■ **Exercise description**
Only a number is expected: how many lines in the entries that follow contain the word "America"?

[Plain-text document sources]
┄┄┄┄┄┄┄┄┄┄

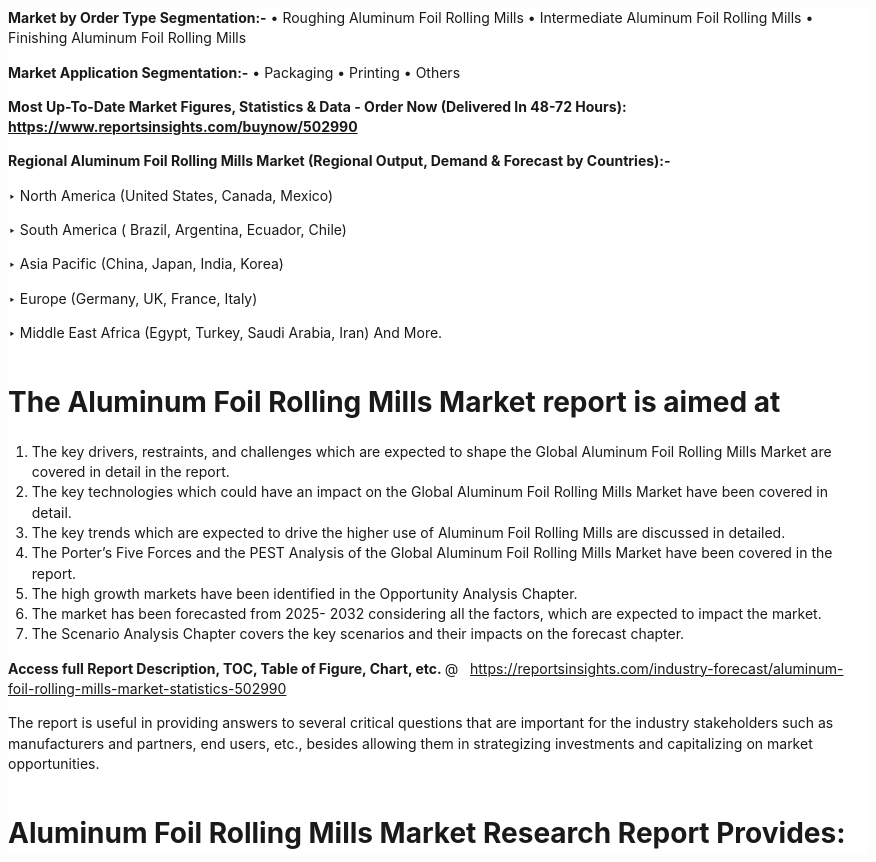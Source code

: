<strong>Market by Order Type Segmentation:-</strong>
• Roughing Aluminum Foil Rolling Mills
• Intermediate Aluminum Foil Rolling Mills
• Finishing Aluminum Foil Rolling Mills

<strong>Market Application Segmentation:-</strong>
• Packaging
• Printing
• Others

<strong>Most Up-To-Date Market Figures, Statistics & Data - Order Now (Delivered In 48-72 Hours): <a href=https://www.reportsinsights.com/buynow/502990>https://www.reportsinsights.com/buynow/502990</a></strong>

<strong>Regional Aluminum Foil Rolling Mills Market (Regional Output, Demand &amp; Forecast by Countries):-</strong>

‣ North America (United States, Canada, Mexico)

‣ South America ( Brazil, Argentina, Ecuador, Chile)

‣ Asia Pacific (China, Japan, India, Korea)

‣ Europe (Germany, UK, France, Italy)

‣ Middle East Africa (Egypt, Turkey, Saudi Arabia, Iran) And More.

# <strong>The Aluminum Foil Rolling Mills Market report is aimed at</strong>
<ol>
  <li>The key drivers, restraints, and challenges which are expected to shape the Global Aluminum Foil Rolling Mills Market are covered in detail in the report.</li>
  <li>The key technologies which could have an impact on the Global Aluminum Foil Rolling Mills Market have been covered in detail.</li>
  <li>The key trends which are expected to drive the higher use of Aluminum Foil Rolling Mills are discussed in detailed.</li>
  <li>The Porter’s Five Forces and the PEST Analysis of the Global Aluminum Foil Rolling Mills Market have been covered in the report.</li>
  <li>The high growth markets have been identified in the Opportunity Analysis Chapter.</li>
  <li>The market has been forecasted from 2025- 2032 considering all the factors, which are expected to impact the market.</li>
  <li>The Scenario Analysis Chapter covers the key scenarios and their impacts on the forecast chapter.</li>
</ol>
<strong>Access full Report Description, TOC, Table of Figure, Chart, etc. </strong>@   <a href=https://reportsinsights.com/industry-forecast/aluminum-foil-rolling-mills-market-statistics-502990>https://reportsinsights.com/industry-forecast/aluminum-foil-rolling-mills-market-statistics-502990</a>

The report is useful in providing answers to several critical questions that are important for the industry stakeholders such as manufacturers and partners, end users, etc., besides allowing them in strategizing investments and capitalizing on market opportunities.

# <strong>Aluminum Foil Rolling Mills Market Research Report Provides:</strong>
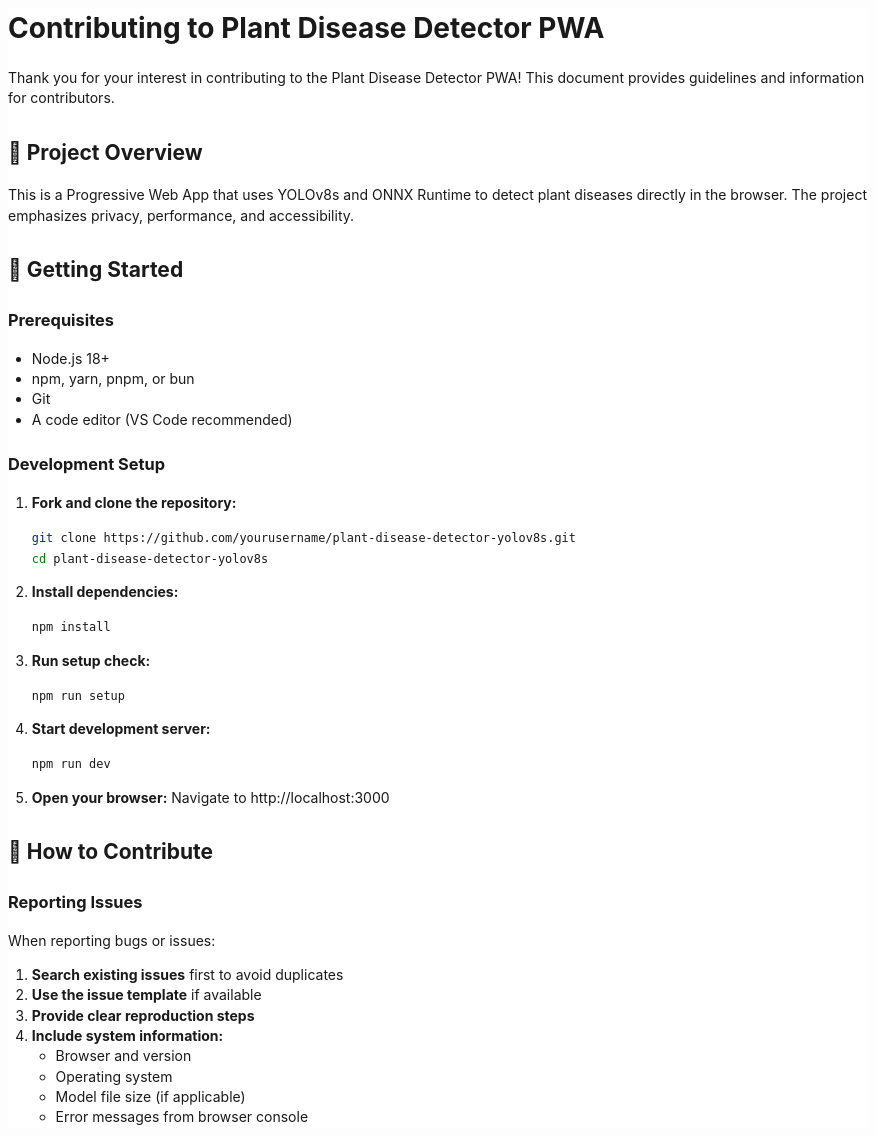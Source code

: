 # Contributing to Plant Disease Detector PWA

Thank you for your interest in contributing to the Plant Disease Detector PWA! This document provides guidelines and information for contributors.

## 🌱 Project Overview

This is a Progressive Web App that uses YOLOv8s and ONNX Runtime to detect plant diseases directly in the browser. The project emphasizes privacy, performance, and accessibility.

## 🚀 Getting Started

### Prerequisites

- Node.js 18+ 
- npm, yarn, pnpm, or bun
- Git
- A code editor (VS Code recommended)

### Development Setup

1. **Fork and clone the repository:**
   ```bash
   git clone https://github.com/yourusername/plant-disease-detector-yolov8s.git
   cd plant-disease-detector-yolov8s
   ```

2. **Install dependencies:**
   ```bash
   npm install
   ```

3. **Run setup check:**
   ```bash
   npm run setup
   ```

4. **Start development server:**
   ```bash
   npm run dev
   ```

5. **Open your browser:** Navigate to http://localhost:3000

## 📝 How to Contribute

### Reporting Issues

When reporting bugs or issues:

1. **Search existing issues** first to avoid duplicates
2. **Use the issue template** if available
3. **Provide clear reproduction steps**
4. **Include system information:**
   - Browser and version
   - Operating system
   - Model file size (if applicable)
   - Error messages from browser console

┄┄┄┄┄┄┄┄┄┄

■ **Solution to this problem**
2